Task description - Could you filter the records below down to the lines that include the word "zhihu"?

Exercise input -

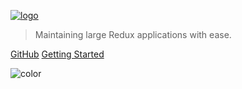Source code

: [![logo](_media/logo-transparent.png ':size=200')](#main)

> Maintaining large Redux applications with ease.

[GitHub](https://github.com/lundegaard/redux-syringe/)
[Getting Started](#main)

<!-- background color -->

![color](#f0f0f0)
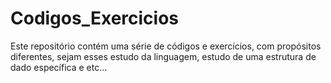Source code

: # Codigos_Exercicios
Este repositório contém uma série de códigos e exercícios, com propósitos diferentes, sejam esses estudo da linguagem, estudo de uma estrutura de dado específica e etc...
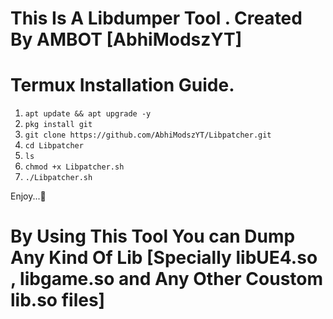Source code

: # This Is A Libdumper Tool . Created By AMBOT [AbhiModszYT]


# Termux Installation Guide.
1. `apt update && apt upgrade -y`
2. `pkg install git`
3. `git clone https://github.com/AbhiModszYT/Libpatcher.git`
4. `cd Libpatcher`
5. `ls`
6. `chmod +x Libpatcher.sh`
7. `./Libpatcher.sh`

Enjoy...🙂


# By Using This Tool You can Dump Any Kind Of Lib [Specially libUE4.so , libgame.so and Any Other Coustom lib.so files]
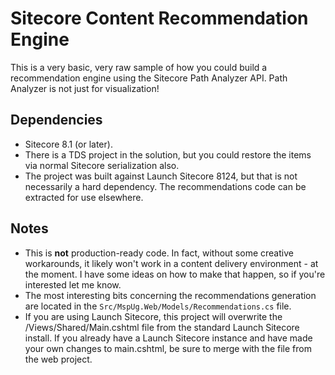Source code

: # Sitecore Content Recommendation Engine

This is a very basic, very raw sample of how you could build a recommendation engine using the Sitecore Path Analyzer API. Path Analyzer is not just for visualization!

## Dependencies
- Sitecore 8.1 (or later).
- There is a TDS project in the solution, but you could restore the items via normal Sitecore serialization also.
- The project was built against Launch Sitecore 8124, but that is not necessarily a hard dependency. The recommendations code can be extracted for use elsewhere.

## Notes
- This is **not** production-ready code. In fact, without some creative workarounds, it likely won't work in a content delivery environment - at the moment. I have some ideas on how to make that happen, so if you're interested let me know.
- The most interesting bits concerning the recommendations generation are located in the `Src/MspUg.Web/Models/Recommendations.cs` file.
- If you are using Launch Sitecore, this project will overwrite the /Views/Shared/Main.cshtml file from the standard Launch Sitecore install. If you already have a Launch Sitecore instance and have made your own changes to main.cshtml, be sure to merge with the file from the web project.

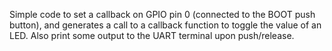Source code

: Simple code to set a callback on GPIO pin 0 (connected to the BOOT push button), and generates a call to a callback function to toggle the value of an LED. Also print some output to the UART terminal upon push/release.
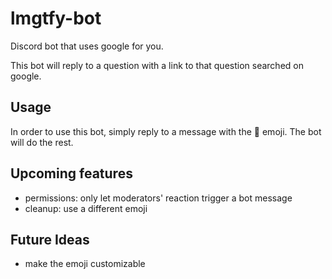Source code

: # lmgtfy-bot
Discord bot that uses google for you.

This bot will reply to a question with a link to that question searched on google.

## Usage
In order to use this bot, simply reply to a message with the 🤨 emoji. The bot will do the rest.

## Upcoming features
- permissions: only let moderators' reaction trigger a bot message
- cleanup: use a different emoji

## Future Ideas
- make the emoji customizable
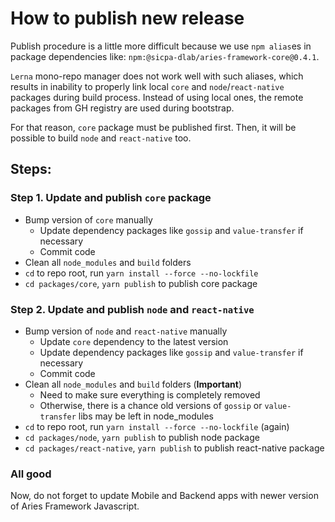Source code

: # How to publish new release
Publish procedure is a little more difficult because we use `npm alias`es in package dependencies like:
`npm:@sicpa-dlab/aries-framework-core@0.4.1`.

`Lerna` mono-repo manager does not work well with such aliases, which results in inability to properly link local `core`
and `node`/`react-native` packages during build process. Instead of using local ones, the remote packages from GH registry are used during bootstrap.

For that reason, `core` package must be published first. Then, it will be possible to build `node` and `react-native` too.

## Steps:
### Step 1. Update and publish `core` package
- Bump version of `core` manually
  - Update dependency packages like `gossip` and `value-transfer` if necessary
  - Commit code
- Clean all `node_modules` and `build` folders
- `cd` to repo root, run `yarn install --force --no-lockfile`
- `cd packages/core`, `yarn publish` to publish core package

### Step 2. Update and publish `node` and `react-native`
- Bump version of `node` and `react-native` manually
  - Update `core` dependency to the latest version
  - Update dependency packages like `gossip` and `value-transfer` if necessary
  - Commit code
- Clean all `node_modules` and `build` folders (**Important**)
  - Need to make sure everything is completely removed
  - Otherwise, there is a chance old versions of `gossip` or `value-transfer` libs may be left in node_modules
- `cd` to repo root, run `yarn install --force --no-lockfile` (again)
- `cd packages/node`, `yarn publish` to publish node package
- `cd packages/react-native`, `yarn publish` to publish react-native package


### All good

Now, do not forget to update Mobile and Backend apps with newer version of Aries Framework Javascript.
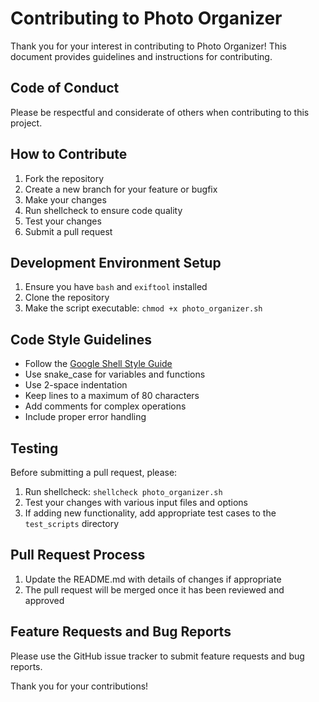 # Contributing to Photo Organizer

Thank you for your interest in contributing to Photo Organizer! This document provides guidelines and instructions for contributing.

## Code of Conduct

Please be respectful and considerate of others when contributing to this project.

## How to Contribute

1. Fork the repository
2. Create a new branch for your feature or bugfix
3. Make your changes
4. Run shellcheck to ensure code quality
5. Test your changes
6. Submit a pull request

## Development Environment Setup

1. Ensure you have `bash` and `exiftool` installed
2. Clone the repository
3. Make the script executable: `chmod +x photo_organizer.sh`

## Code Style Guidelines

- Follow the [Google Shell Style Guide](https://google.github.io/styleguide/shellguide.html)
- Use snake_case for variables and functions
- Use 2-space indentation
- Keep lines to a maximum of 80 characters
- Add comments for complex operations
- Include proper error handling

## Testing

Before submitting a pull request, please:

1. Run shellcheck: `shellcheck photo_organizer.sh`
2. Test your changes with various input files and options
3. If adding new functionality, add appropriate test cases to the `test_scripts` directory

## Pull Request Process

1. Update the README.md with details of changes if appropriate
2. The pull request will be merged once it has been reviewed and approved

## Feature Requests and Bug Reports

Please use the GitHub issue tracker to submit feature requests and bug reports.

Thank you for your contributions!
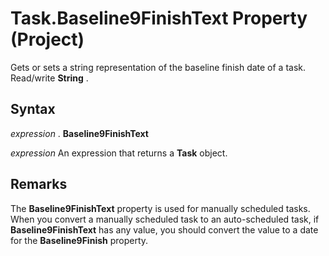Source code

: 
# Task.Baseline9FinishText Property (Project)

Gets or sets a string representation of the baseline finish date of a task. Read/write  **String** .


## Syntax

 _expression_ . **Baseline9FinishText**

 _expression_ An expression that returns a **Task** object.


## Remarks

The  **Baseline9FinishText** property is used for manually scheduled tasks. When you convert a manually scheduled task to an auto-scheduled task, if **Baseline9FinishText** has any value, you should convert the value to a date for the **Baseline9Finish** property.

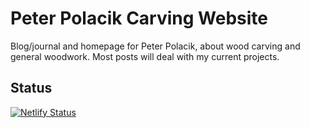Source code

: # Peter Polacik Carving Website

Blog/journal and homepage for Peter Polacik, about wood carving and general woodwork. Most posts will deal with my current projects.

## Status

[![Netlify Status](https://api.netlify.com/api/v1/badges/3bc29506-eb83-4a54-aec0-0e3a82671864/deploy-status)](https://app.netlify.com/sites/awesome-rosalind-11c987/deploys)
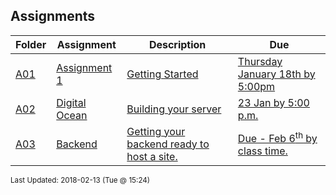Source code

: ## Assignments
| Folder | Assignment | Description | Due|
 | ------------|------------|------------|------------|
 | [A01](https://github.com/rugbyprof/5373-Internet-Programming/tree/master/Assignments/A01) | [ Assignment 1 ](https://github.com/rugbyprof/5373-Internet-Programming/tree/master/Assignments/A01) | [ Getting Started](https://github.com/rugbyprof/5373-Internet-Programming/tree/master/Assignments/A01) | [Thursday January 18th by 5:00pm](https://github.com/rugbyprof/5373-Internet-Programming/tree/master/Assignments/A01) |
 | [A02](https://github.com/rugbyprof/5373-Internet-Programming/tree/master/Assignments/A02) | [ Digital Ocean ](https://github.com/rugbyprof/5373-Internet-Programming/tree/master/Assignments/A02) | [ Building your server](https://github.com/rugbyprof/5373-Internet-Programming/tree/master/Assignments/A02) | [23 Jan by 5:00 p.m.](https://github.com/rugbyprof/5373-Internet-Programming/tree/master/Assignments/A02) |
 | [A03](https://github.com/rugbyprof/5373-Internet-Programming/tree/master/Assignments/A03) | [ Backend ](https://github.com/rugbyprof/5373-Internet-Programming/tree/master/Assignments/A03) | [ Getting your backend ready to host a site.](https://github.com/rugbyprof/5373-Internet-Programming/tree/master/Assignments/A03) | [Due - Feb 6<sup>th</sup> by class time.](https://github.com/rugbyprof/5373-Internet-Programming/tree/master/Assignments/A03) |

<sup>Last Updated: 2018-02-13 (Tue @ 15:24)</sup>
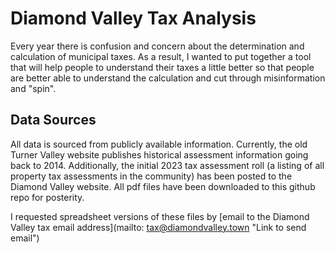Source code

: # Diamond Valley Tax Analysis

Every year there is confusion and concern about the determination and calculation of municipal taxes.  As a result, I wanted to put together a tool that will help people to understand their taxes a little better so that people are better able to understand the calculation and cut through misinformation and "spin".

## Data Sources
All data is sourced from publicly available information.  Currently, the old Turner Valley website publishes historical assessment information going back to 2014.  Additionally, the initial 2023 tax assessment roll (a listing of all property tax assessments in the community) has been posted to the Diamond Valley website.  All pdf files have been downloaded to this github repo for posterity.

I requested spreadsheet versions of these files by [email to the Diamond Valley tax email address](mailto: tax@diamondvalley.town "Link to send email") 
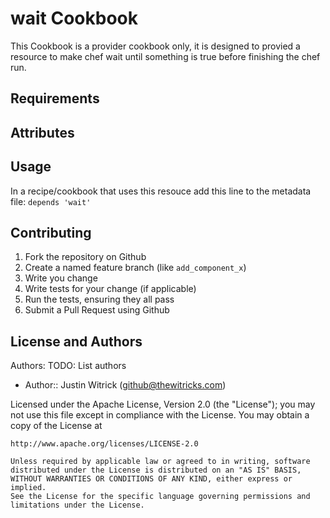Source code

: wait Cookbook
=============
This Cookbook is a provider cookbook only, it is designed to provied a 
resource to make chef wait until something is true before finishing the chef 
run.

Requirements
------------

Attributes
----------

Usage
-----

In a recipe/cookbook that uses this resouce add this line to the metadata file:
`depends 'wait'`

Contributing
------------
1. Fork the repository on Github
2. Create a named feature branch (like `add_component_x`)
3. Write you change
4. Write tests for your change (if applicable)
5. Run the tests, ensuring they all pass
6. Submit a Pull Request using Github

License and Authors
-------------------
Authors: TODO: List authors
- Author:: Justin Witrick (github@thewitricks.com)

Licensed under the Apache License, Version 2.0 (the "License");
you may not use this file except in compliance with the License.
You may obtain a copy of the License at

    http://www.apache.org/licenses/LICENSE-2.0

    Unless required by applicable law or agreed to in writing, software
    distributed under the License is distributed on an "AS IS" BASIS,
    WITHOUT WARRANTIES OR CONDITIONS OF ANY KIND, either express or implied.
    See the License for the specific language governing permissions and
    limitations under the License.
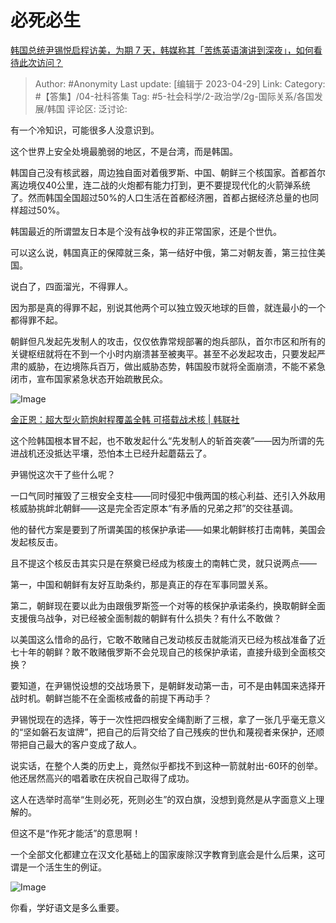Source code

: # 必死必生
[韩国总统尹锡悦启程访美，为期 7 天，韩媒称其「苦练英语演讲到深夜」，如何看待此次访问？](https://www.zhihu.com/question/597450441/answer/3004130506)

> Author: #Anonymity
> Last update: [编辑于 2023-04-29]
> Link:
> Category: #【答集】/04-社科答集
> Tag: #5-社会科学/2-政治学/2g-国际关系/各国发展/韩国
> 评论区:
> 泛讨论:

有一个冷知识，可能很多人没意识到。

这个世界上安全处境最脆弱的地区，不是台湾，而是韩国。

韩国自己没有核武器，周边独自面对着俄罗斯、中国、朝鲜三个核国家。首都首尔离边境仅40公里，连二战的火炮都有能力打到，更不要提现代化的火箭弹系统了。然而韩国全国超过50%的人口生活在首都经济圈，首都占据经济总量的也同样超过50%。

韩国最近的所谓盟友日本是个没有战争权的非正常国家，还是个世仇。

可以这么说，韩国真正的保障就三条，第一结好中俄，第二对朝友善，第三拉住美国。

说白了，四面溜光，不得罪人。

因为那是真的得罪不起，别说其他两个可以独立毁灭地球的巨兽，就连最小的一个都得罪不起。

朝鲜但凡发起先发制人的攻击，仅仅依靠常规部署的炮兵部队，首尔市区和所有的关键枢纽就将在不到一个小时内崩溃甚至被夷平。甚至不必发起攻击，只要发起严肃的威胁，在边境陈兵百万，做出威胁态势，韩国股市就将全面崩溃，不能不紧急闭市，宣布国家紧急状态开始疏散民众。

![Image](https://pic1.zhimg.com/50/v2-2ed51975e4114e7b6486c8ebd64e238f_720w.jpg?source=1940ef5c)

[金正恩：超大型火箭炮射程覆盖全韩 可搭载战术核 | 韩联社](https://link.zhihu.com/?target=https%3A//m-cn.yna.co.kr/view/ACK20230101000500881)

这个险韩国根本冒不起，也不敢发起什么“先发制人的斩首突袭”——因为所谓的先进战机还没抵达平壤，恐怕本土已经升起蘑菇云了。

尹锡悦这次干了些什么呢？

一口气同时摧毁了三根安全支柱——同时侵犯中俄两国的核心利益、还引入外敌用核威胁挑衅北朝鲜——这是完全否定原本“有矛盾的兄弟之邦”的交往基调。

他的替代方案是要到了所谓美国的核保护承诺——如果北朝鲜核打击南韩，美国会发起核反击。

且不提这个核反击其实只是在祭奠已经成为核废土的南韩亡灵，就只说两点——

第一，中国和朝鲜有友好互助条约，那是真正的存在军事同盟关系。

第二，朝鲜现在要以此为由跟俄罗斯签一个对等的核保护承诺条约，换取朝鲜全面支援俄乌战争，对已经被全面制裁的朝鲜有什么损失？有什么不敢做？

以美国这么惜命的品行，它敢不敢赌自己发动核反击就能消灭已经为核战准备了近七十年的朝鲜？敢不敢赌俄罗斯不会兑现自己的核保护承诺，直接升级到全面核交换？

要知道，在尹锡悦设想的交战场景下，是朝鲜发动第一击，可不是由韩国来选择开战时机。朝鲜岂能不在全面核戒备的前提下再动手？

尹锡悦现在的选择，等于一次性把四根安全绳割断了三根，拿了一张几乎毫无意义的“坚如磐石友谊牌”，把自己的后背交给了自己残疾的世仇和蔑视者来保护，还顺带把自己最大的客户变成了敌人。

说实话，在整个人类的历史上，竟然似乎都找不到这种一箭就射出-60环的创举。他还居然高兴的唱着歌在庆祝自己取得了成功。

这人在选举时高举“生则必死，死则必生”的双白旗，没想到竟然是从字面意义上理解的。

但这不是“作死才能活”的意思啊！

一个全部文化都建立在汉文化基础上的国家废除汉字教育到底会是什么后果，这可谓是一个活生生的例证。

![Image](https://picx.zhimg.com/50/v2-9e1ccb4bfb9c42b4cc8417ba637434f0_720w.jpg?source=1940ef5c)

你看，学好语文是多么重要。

Output of the task -
[韩国总统尹锡悦启程访美，为期 7 天，韩媒称其「苦练英语演讲到深夜」，如何看待此次访问？](https://www.zhihu.com/question/597450441/answer/3004130506)
[金正恩：超大型火箭炮射程覆盖全韩 可搭载战术核 | 韩联社](https://link.zhihu.com/?target=https%3A//m-cn.yna.co.kr/view/ACK20230101000500881)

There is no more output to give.